Hombre culto como el que más, fue crítico de la pereza intelectual de tiros y troyanos. Su “Elogio de la estupidez” (o Elogio a la locura como también se lo traduce) fue una humorística a la frivolidad cultural de su época: no queda títere con cabeza que resista a su mordaz pluma. Pensó, asimismo, que la educación y las virtudes eran el camino para recuperar el buen gobierno de la Iglesia y de los reinos. Su libro “La educación del príncipe cristiano” es justo lo contrario al pragmatismo de “El Príncipe” de Maquiavelo.

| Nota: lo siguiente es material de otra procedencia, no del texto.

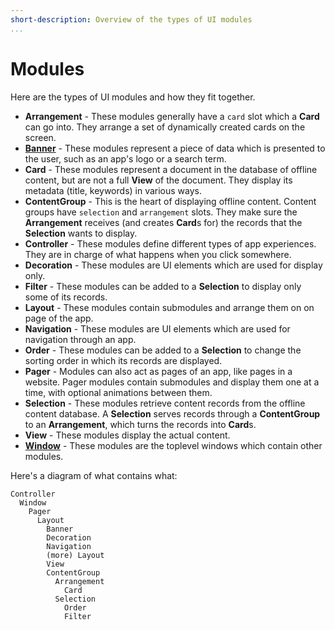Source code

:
 ```yaml
---
short-description: Overview of the types of UI modules
...
```

Modules
=======
Here are the types of UI modules and how they fit together.

- **Arrangement** - These modules generally have a `card` slot which a
  **Card** can go into.
  They arrange a set of dynamically created cards on the screen.
- **[Banner](modules/banner.md)** - These modules represent a piece of data which is
  presented to the user, such as an app's logo or a search term.
- **Card** - These modules represent a document in the database of
  offline content, but are not a full **View** of the document.
  They display its metadata (title, keywords) in various ways.
- **ContentGroup** - This is the heart of displaying offline content.
  Content groups have `selection` and `arrangement` slots.
  They make sure the **Arrangement** receives (and creates **Card**s
  for) the records that the **Selection** wants to display.
- **Controller** - These modules define different types of app
  experiences.
  They are in charge of what happens when you click somewhere.
- **Decoration** - These modules are UI elements which are used for
  display only.
- **Filter** - These modules can be added to a **Selection** to display
  only some of its records.
- **Layout** - These modules contain submodules and arrange them on on
  page of the app.
- **Navigation** - These modules are UI elements which are used for
  navigation through an app.
- **Order** - These modules can be added to a **Selection** to change
  the sorting order in which its records are displayed.
- **Pager** - Modules can also act as pages of an app, like pages in a
  website.
  Pager modules contain submodules and display them one at a time, with optional animations between them.
- **Selection** - These modules retrieve content records from the
  offline content database.
  A **Selection** serves records through a **ContentGroup** to an
  **Arrangement**, which turns the records into **Card**s.
- **View** - These modules display the actual content.
- **[Window](modules/window.md)** - These modules are the toplevel windows
  which contain other modules.

Here's a diagram of what contains what:

```
Controller
  Window
    Pager
      Layout
        Banner
        Decoration
        Navigation
        (more) Layout
        View
        ContentGroup
          Arrangement
            Card
          Selection
            Order
            Filter
```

Erasmo fue un intelectual, no un hombre de acción como lo fue su gran amigo, el humanista Tomás Moro, Gran Canciller de Inglaterra con Enrique VIII. A Moro, la fidelidad a sus principios y a la Iglesia católica le costó la vida, considerándose siempre un leal súbdito de la Corona inglesa. Si Erasmo entró en polémica con Lutero -para discrepar de la libertad esclava que el reformista defendía- fue muy a pesar suyo. Él buscaba la concordia, no la disputa. Con este talante espiritual se entiende el tono de su escrito “Lamento de la paz” escrito en 1516 (Acantilado, 2020).
Para Erasmo los seres humanos están hechos para la paz no para la guerra, de ahí que sostenga que “deberíamos reconocer cuántos medios ha puesto a nuestra disposición la naturaleza para enseñarnos a vivir en paz. No sólo quiso que, por el sólo hecho de la mutua bondad, la amistad nos resulte placentera, sino también necesaria. Por eso repartió los dones corporales e intelectuales de tal modo que nadie los posea hasta el extremo de no necesitar a los demás, por humildes que sean, y dio distintas cualidades a cada cual para que la propia disparidad fuera compensada por medio del intercambio amistoso” (p. 16).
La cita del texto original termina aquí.